[Source data Boundary: Start]

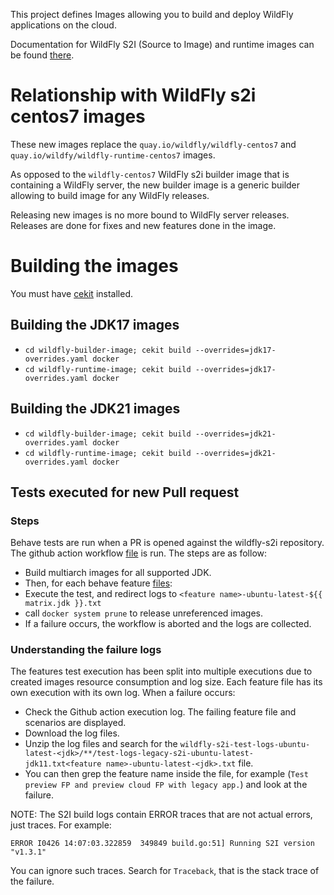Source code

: This project defines Images allowing you to build and deploy WildFly applications on the cloud.

Documentation for WildFly S2I (Source to Image) and runtime images can be found [there](https://docs.wildfly.org/wildfly-s2i/).

# Relationship with WildFly s2i centos7 images

These new images replace the `quay.io/wildfly/wildfly-centos7` and `quay.io/wildfy/wildfly-runtime-centos7` images.

As opposed to the `wildfly-centos7` WildFly s2i builder image that is containing a WildFly server, the new builder image 
is a generic builder allowing to build image for any WildFly releases.

Releasing new images is no more bound to WildFly server releases. Releases are done for fixes and new features done in the image.

# Building the images

You must have [cekit](https://github.com/cekit/cekit) installed.

## Building the JDK17 images

* `cd wildfly-builder-image; cekit build --overrides=jdk17-overrides.yaml docker`
* `cd wildfly-runtime-image; cekit build --overrides=jdk17-overrides.yaml docker`

## Building the JDK21 images

* `cd wildfly-builder-image; cekit build --overrides=jdk21-overrides.yaml docker`
* `cd wildfly-runtime-image; cekit build --overrides=jdk21-overrides.yaml docker`

## Tests executed for new Pull request

###  Steps

Behave tests are run when a PR is opened against the wildfly-s2i repository.
The github action workflow [file](https://github.com/wildfly/wildfly-s2i/blob/main/.github/workflows/main.yml) is run.
The steps are as follow:
* Build multiarch images for all supported JDK.
* Then, for each behave feature [files](https://github.com/wildfly/wildfly-s2i/tree/main/wildfly-builder-image/tests/features):
* Execute the test, and redirect logs to `<feature name>-ubuntu-latest-${{ matrix.jdk }}.txt`
* call `docker system prune` to release unreferenced images.
* If a failure occurs, the workflow is aborted and the logs are collected.

### Understanding the failure logs

The features test execution has been split into multiple executions due to created images resource consumption and log size.
Each feature file has its own execution with its own log.
When a failure occurs:
* Check the Github action execution log. The failing feature file and scenarios are displayed.
* Download the log files.
* Unzip the log files and search for the `wildfly-s2i-test-logs-ubuntu-latest-<jdk>/**/test-logs-legacy-s2i-ubuntu-latest-jdk11.txt<feature name>-ubuntu-latest-<jdk>.txt` file.
* You can then grep the feature name inside the file, for example (`Test preview FP and preview cloud FP with legacy app.`) and look at the failure.

NOTE: The S2I build logs contain ERROR traces that are not actual errors, just traces. For example: 

`ERROR I0426 14:07:03.322859  349849 build.go:51] Running S2I version "v1.3.1"`

You can ignore such traces. Search for `Traceback`, that is the stack trace of the failure.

[Source data Boundary: End]

_Brief_: Without the pictures, give back every record precisely as shown.

_Written reply_:
Source code

: This project defines Images allowing you to build and deploy WildFly applications on the cloud.

Documentation for WildFly S2I (Source to Image) and runtime images can be found [there](https://docs.wildfly.org/wildfly-s2i/).

# Relationship with WildFly s2i centos7 images

These new images replace the `quay.io/wildfly/wildfly-centos7` and `quay.io/wildfy/wildfly-runtime-centos7` images.

As opposed to the `wildfly-centos7` WildFly s2i builder image that is containing a WildFly server, the new builder image 
is a generic builder allowing to build image for any WildFly releases.

Releasing new images is no more bound to WildFly server releases. Releases are done for fixes and new features done in the image.

# Building the images

You must have [cekit](https://github.com/cekit/cekit) installed.

## Building the JDK17 images

* `cd wildfly-builder-image; cekit build --overrides=jdk17-overrides.yaml docker`
* `cd wildfly-runtime-image; cekit build --overrides=jdk17-overrides.yaml docker`

## Building the JDK21 images

* `cd wildfly-builder-image; cekit build --overrides=jdk21-overrides.yaml docker`
* `cd wildfly-runtime-image; cekit build --overrides=jdk21-overrides.yaml docker`

## Tests executed for new Pull request

###  Steps

Behave tests are run when a PR is opened against the wildfly-s2i repository.
The github action workflow [file](https://github.com/wildfly/wildfly-s2i/blob/main/.github/workflows/main.yml) is run.
The steps are as follow:
* Build multiarch images for all supported JDK.
* Then, for each behave feature [files](https://github.com/wildfly/wildfly-s2i/tree/main/wildfly-builder-image/tests/features):
* Execute the test, and redirect logs to `<feature name>-ubuntu-latest-${{ matrix.jdk }}.txt`
* call `docker system prune` to release unreferenced images.
* If a failure occurs, the workflow is aborted and the logs are collected.

### Understanding the failure logs

The features test execution has been split into multiple executions due to created images resource consumption and log size.
Each feature file has its own execution with its own log.
When a failure occurs:
* Check the Github action execution log. The failing feature file and scenarios are displayed.
* Download the log files.
* Unzip the log files and search for the `wildfly-s2i-test-logs-ubuntu-latest-<jdk>/**/test-logs-legacy-s2i-ubuntu-latest-jdk11.txt<feature name>-ubuntu-latest-<jdk>.txt` file.
* You can then grep the feature name inside the file, for example (`Test preview FP and preview cloud FP with legacy app.`) and look at the failure.

NOTE: The S2I build logs contain ERROR traces that are not actual errors, just traces. For example: 

`ERROR I0426 14:07:03.322859  349849 build.go:51] Running S2I version "v1.3.1"`

You can ignore such traces. Search for `Traceback`, that is the stack trace of the failure.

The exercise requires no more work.